Dataset excerpts:

[Start of Attachment]

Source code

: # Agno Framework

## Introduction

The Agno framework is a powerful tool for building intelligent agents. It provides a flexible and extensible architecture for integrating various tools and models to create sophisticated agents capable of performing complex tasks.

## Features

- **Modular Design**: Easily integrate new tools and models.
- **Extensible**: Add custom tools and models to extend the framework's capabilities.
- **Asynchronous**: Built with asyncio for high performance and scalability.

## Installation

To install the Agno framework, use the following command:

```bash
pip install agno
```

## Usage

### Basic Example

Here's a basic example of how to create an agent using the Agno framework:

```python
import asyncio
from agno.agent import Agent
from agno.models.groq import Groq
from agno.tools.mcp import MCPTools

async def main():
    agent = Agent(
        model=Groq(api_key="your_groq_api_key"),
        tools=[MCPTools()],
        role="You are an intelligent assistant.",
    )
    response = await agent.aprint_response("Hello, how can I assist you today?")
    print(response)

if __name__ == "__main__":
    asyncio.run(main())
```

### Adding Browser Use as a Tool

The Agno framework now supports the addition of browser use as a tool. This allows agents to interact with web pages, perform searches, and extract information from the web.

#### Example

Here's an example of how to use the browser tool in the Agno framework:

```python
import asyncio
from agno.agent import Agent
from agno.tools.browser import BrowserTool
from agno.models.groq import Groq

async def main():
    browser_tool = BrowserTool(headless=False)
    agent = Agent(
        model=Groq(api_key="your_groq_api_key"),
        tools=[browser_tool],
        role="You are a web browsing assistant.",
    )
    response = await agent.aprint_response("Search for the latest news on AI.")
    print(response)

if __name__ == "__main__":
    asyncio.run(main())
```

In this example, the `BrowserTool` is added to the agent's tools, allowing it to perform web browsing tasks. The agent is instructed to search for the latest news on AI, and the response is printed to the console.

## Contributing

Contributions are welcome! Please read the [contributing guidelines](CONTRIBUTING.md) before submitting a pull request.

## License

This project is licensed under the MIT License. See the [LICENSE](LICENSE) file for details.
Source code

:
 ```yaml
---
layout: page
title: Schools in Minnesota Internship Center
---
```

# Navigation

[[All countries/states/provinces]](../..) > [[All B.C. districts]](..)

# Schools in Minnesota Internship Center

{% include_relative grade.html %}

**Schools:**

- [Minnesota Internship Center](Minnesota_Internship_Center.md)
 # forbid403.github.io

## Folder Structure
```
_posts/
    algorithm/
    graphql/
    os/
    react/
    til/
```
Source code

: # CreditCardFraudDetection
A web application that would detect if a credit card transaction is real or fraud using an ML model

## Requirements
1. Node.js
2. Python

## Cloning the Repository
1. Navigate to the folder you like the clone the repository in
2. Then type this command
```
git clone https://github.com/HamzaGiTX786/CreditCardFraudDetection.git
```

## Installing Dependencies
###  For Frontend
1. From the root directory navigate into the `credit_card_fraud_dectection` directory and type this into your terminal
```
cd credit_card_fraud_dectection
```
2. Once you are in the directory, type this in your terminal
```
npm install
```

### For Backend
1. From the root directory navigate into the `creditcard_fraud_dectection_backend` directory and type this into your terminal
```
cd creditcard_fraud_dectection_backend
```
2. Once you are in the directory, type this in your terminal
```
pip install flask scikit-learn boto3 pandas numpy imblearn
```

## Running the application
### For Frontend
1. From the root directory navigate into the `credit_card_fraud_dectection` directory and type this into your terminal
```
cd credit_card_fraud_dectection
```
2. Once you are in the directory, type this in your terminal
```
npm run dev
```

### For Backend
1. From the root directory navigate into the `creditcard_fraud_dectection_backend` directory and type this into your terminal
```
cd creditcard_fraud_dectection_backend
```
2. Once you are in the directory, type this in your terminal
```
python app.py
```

[End of Attachment]

**Exercise goal:** Within the data, how many lines hold the word "browsing"? State the number alone.

**Answer to the exercise:** 2